Data for processing:

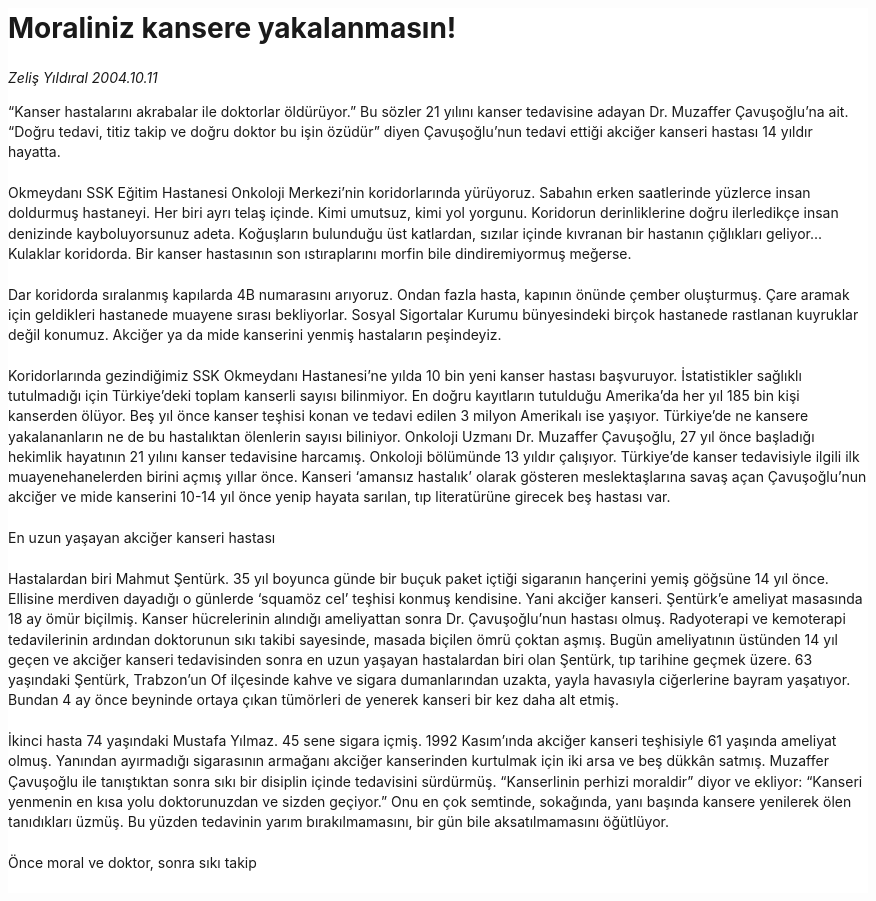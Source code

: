 # Moraliniz kansere yakalanmasın!

*Zeliş Yıldıral 2004.10.11*

<div>
 <p>
  <font>
   “Kanser hastalarını akrabalar ile doktorlar öldürüyor.” Bu sözler 21 yılını kanser tedavisine adayan Dr. Muzaffer Çavuşoğlu’na ait. “Doğru tedavi, titiz takip ve doğru doktor bu işin özüdür” diyen Çavuşoğlu’nun tedavi ettiği akciğer kanseri hastası 14 yıldır hayatta.
   <br/>
   <br/>
   Okmeydanı SSK Eğitim Hastanesi Onkoloji Merkezi’nin koridorlarında yürüyoruz. Sabahın erken saatlerinde yüzlerce insan doldurmuş hastaneyi. Her biri ayrı telaş içinde. Kimi umutsuz, kimi yol yorgunu. Koridorun derinliklerine doğru ilerledikçe insan denizinde kayboluyorsunuz adeta. Koğuşların bulunduğu üst katlardan, sızılar içinde kıvranan bir hastanın çığlıkları geliyor... Kulaklar koridorda. Bir kanser hastasının son ıstıraplarını morfin bile dindiremiyormuş meğerse.
   <br>
    <br>
     Dar koridorda sıralanmış kapılarda 4B numarasını arıyoruz. Ondan fazla hasta, kapının önünde çember oluşturmuş. Çare aramak için geldikleri hastanede muayene sırası bekliyorlar. Sosyal Sigortalar Kurumu bünyesindeki birçok hastanede rastlanan kuyruklar değil konumuz. Akciğer ya da mide kanserini yenmiş hastaların peşindeyiz.
     <br>
      <br>
       Koridorlarında gezindiğimiz SSK Okmeydanı Hastanesi’ne yılda 10 bin yeni kanser hastası başvuruyor. İstatistikler sağlıklı tutulmadığı için Türkiye’deki toplam kanserli sayısı bilinmiyor. En doğru kayıtların tutulduğu Amerika’da her yıl 185 bin kişi kanserden ölüyor. Beş yıl önce kanser teşhisi konan ve tedavi edilen 3 milyon Amerikalı ise yaşıyor. Türkiye’de ne kansere yakalananların ne de bu hastalıktan ölenlerin sayısı biliniyor. Onkoloji Uzmanı Dr. Muzaffer Çavuşoğlu, 27 yıl önce başladığı hekimlik hayatının 21 yılını kanser tedavisine harcamış. Onkoloji bölümünde 13 yıldır çalışıyor. Türkiye’de kanser tedavisiyle ilgili ilk muayenehanelerden birini açmış yıllar önce. Kanseri ‘amansız hastalık’ olarak gösteren meslektaşlarına savaş açan Çavuşoğlu’nun akciğer ve mide kanserini 10-14 yıl önce yenip hayata sarılan, tıp literatürüne girecek beş hastası var.
       <br>
        <br>
         En uzun yaşayan akciğer kanseri hastası
         <br/>
         <br/>
         Hastalardan biri Mahmut Şentürk. 35 yıl boyunca günde bir buçuk paket içtiği sigaranın hançerini yemiş göğsüne 14 yıl önce. Ellisine merdiven dayadığı o günlerde ‘squamöz cel’ teşhisi konmuş kendisine. Yani akciğer kanseri. Şentürk’e ameliyat masasında 18 ay ömür biçilmiş. Kanser hücrelerinin alındığı ameliyattan sonra Dr. Çavuşoğlu’nun hastası olmuş. Radyoterapi ve kemoterapi tedavilerinin ardından doktorunun sıkı takibi sayesinde, masada biçilen ömrü çoktan aşmış. Bugün ameliyatının üstünden 14 yıl geçen ve akciğer kanseri tedavisinden sonra en uzun yaşayan hastalardan biri olan Şentürk, tıp tarihine geçmek üzere. 63 yaşındaki Şentürk, Trabzon’un Of ilçesinde kahve ve sigara dumanlarından uzakta, yayla havasıyla ciğerlerine bayram yaşatıyor. Bundan 4 ay önce beyninde ortaya çıkan tümörleri de yenerek kanseri bir kez daha alt etmiş.
         <br/>
         <br/>
         İkinci hasta 74 yaşındaki Mustafa Yılmaz. 45 sene sigara içmiş. 1992 Kasım’ında akciğer kanseri teşhisiyle 61 yaşında ameliyat olmuş. Yanından ayırmadığı sigarasının armağanı akciğer kanserinden kurtulmak için iki arsa ve beş dükkân satmış. Muzaffer Çavuşoğlu ile tanıştıktan sonra sıkı bir disiplin içinde tedavisini sürdürmüş. “Kanserlinin perhizi moraldir” diyor ve ekliyor: “Kanseri yenmenin en kısa yolu doktorunuzdan ve sizden geçiyor.” Onu en çok semtinde, sokağında, yanı başında kansere yenilerek ölen tanıdıkları üzmüş. Bu yüzden tedavinin yarım bırakılmamasını, bir gün bile aksatılmamasını öğütlüyor.
         <br/>
         <br/>
         Önce moral ve doktor, sonra sıkı takip
         <br/>
         <br/>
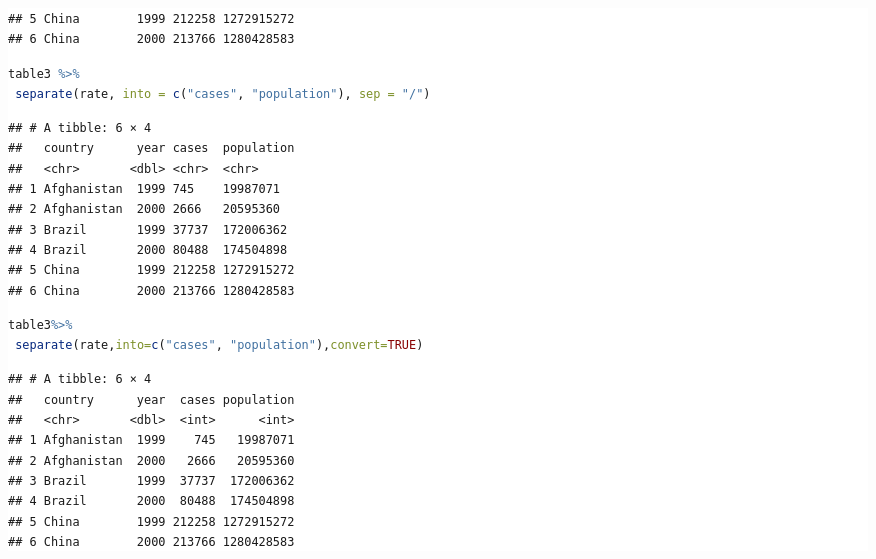     ## 5 China        1999 212258 1272915272
    ## 6 China        2000 213766 1280428583

``` r
table3 %>%
 separate(rate, into = c("cases", "population"), sep = "/")
```

    ## # A tibble: 6 × 4
    ##   country      year cases  population
    ##   <chr>       <dbl> <chr>  <chr>     
    ## 1 Afghanistan  1999 745    19987071  
    ## 2 Afghanistan  2000 2666   20595360  
    ## 3 Brazil       1999 37737  172006362 
    ## 4 Brazil       2000 80488  174504898 
    ## 5 China        1999 212258 1272915272
    ## 6 China        2000 213766 1280428583

``` r
table3%>%
 separate(rate,into=c("cases", "population"),convert=TRUE)
```

    ## # A tibble: 6 × 4
    ##   country      year  cases population
    ##   <chr>       <dbl>  <int>      <int>
    ## 1 Afghanistan  1999    745   19987071
    ## 2 Afghanistan  2000   2666   20595360
    ## 3 Brazil       1999  37737  172006362
    ## 4 Brazil       2000  80488  174504898
    ## 5 China        1999 212258 1272915272
    ## 6 China        2000 213766 1280428583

Problem:
The lines wanted run from the first one in the material above through the line containing "14 yıldır hayatta."; give them again exactly, leaving out the pictures.

Exercise solution:
Source code

: # Moraliniz kansere yakalanmasın!

*Zeliş Yıldıral 2004.10.11*

<div>
 <p>
  <font>
   “Kanser hastalarını akrabalar ile doktorlar öldürüyor.” Bu sözler 21 yılını kanser tedavisine adayan Dr. Muzaffer Çavuşoğlu’na ait. “Doğru tedavi, titiz takip ve doğru doktor bu işin özüdür” diyen Çavuşoğlu’nun tedavi ettiği akciğer kanseri hastası 14 yıldır hayatta.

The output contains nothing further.